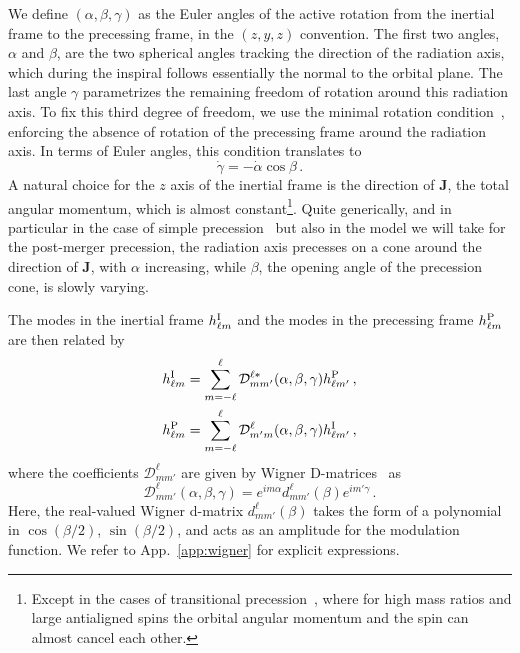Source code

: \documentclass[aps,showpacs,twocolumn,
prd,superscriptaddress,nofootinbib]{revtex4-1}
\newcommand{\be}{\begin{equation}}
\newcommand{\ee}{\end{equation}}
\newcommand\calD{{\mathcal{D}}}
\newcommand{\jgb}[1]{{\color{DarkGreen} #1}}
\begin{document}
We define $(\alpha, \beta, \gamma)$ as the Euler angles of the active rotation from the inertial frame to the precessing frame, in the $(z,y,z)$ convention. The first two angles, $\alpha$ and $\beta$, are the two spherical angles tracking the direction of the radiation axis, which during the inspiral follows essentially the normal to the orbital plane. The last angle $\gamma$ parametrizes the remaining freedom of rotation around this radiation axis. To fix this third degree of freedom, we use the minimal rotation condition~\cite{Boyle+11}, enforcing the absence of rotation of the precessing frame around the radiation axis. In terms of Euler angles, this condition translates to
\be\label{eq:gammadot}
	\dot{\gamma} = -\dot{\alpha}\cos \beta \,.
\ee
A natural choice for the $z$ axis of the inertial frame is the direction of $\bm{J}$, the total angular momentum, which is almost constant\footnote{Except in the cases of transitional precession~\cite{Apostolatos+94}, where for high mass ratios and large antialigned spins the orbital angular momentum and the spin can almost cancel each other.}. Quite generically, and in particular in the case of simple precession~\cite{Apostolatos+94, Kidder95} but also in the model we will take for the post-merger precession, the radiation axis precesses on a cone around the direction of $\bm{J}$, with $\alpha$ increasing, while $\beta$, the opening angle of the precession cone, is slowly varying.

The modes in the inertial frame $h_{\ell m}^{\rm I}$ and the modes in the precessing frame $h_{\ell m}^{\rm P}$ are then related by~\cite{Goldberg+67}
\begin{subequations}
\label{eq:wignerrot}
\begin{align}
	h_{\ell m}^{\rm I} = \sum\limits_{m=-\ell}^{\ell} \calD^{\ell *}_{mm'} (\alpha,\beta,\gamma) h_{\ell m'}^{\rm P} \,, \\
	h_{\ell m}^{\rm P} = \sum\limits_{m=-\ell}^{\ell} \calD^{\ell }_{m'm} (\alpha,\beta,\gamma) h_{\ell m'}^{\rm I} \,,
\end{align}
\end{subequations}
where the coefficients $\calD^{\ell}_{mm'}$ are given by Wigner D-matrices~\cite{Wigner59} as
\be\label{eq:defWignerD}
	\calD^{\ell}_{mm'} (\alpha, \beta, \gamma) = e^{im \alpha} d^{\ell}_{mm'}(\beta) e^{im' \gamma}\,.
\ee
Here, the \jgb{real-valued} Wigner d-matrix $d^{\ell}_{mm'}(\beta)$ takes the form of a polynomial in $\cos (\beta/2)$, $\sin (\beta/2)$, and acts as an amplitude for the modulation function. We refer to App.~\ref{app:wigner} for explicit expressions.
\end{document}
________________
## What this task involves
Show every line of the listing that includes the word "radiation".

## Task solution
We define $(\alpha, \beta, \gamma)$ as the Euler angles of the active rotation from the inertial frame to the precessing frame, in the $(z,y,z)$ convention. The first two angles, $\alpha$ and $\beta$, are the two spherical angles tracking the direction of the radiation axis, which during the inspiral follows essentially the normal to the orbital plane. The last angle $\gamma$ parametrizes the remaining freedom of rotation around this radiation axis. To fix this third degree of freedom, we use the minimal rotation condition~\cite{Boyle+11}, enforcing the absence of rotation of the precessing frame around the radiation axis. In terms of Euler angles, this condition translates to
A natural choice for the $z$ axis of the inertial frame is the direction of $\bm{J}$, the total angular momentum, which is almost constant\footnote{Except in the cases of transitional precession~\cite{Apostolatos+94}, where for high mass ratios and large antialigned spins the orbital angular momentum and the spin can almost cancel each other.}. Quite generically, and in particular in the case of simple precession~\cite{Apostolatos+94, Kidder95} but also in the model we will take for the post-merger precession, the radiation axis precesses on a cone around the direction of $\bm{J}$, with $\alpha$ increasing, while $\beta$, the opening angle of the precession cone, is slowly varying.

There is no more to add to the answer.